Hibridación fluorescente in situ

Hibridación fluorescente in situ
FISH metafásico en humanos. En amarillo, el cromosoma 2.

FISH o hibridación fluorescente in situ es una técnica de marcaje de cromosomas mediante la cual los cromosomas son hibridados con sondas que emiten fluorescencia y que gracias a ello permiten la visualización, distinción y estudio de los cromosomas así como de las anomalías que puedan presentar. Esta técnica permite la rápida determinación de aneuploidías, microdeleciones, duplicaciones, inversiones, así como la adjudicación de un marcador genético a un cromosoma (cartografía genética).

Los cromosomas que son usualmente utilizados con FISH son los 13, 18, 21, X e Y; sin embargo, como son posibles marcados adicionales del cromosoma, otros cromosomas pueden ser visualizados con esta técnica. FISH usa segmentos de una única hebra de ADN que son tintados, o etiquetados, con una sustancia fluorescente que puede ligarse a un cromosoma específico; estos segmentos de ADN son llamados sondas.
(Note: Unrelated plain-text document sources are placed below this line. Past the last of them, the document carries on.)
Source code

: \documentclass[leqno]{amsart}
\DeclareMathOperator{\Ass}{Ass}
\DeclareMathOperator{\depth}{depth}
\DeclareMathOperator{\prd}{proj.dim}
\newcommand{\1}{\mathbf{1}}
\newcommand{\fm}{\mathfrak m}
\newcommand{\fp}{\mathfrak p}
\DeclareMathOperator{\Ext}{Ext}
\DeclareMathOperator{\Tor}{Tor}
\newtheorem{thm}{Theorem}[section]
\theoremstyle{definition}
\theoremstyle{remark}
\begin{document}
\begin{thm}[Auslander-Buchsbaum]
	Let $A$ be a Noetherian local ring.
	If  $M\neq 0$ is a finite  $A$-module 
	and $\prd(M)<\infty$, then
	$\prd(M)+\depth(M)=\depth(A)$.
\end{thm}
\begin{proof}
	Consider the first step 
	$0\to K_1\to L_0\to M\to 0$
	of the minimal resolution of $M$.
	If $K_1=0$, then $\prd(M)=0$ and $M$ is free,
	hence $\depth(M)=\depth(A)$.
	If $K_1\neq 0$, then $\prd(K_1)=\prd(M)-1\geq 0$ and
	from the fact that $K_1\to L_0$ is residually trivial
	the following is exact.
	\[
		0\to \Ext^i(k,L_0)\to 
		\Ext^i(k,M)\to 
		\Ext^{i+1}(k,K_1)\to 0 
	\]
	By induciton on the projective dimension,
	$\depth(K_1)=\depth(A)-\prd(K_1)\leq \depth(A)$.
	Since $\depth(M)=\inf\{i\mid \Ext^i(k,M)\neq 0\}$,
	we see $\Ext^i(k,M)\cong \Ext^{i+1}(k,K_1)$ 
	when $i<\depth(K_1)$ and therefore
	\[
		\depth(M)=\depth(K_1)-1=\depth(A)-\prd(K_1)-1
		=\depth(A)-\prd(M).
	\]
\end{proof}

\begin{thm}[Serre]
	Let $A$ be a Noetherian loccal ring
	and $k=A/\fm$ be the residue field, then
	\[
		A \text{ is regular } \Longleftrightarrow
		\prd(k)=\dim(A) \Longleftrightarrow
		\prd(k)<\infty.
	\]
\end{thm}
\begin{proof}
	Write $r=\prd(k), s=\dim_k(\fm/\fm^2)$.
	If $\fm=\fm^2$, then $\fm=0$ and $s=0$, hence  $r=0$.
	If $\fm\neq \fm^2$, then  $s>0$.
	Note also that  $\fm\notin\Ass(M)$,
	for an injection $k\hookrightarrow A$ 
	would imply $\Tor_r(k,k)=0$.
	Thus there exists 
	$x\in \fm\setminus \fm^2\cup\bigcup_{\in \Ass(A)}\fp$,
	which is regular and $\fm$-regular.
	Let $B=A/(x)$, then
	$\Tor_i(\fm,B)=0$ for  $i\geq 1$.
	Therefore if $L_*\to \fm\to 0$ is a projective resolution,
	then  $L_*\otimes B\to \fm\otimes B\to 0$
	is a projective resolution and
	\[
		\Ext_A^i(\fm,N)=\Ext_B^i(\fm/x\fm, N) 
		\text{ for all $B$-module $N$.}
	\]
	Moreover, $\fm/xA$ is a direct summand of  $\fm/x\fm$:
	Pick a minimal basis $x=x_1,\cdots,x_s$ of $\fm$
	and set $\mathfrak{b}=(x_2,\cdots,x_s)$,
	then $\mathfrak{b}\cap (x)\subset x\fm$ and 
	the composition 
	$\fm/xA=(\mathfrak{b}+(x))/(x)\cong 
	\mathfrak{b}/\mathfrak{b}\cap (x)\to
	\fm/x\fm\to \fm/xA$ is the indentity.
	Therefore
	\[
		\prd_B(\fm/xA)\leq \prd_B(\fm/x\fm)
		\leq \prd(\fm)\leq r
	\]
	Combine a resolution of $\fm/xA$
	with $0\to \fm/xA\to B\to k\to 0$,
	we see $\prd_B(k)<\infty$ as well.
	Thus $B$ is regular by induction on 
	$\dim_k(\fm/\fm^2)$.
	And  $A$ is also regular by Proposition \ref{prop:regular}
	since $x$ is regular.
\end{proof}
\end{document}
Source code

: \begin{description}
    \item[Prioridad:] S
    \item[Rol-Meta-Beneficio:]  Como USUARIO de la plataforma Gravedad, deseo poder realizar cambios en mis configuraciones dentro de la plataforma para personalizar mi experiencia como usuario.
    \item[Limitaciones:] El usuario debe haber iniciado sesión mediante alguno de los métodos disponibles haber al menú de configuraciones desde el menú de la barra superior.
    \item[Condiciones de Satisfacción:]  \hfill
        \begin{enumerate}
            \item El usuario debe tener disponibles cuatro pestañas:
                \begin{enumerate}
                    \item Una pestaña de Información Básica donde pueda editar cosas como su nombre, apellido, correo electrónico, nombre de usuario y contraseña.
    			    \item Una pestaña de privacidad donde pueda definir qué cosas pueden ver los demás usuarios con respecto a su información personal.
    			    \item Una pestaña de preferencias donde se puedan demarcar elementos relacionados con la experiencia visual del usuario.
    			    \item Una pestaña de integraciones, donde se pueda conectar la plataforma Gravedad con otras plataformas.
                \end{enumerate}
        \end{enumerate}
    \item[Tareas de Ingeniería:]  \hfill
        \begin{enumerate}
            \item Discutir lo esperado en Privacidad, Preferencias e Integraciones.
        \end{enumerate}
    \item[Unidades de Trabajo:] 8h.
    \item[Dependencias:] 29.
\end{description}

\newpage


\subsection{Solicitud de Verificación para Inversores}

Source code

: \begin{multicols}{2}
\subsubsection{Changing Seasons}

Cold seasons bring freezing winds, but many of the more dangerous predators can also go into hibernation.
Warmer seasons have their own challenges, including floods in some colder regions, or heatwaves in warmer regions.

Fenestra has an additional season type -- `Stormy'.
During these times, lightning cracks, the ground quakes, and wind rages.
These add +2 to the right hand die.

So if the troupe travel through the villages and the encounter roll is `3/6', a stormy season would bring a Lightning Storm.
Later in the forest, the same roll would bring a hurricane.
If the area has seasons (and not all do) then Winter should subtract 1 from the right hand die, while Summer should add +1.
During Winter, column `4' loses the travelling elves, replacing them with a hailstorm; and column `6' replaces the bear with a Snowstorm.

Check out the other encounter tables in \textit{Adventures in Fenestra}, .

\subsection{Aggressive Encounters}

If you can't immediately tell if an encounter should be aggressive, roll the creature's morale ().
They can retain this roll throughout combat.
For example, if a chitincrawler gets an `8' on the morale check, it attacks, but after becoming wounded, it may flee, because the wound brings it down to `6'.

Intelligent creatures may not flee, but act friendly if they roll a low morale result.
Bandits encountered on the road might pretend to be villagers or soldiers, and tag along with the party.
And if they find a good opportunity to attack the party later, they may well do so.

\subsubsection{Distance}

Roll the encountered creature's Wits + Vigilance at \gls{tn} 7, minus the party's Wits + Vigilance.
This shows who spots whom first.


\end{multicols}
El primer paso de la técnica consiste en la desnaturalización del DNA para separar la doble hélice. A la muestra desnaturalizada se le añade entonces la sonda de interés (fragmento de ADN marcado fluorescentemente). Primero, las sondas hibridan a regiones específicas. Después, se tiñen los núcleos con un color de contraste inespecífico (generalmente DAPI). Las sondas de DNA pueden marcarse con moléculas fluorescentes (método directo) o no fluorescentes que se detectan con anticuerpos fluorescentes (método indirecto).

La técnica FISH puede realizarse a los cromosomas en metafase o en interfase.

FISH interfásico en ratón.

Contenido

FISH en metafase

En metafase se utiliza para detectar microdeleciones específicas, translocaciones o para identificar material extra de origen desconocido. Los tipos de sondas usadas son cósmidos,satélites alfas y sondas completas (painting probes).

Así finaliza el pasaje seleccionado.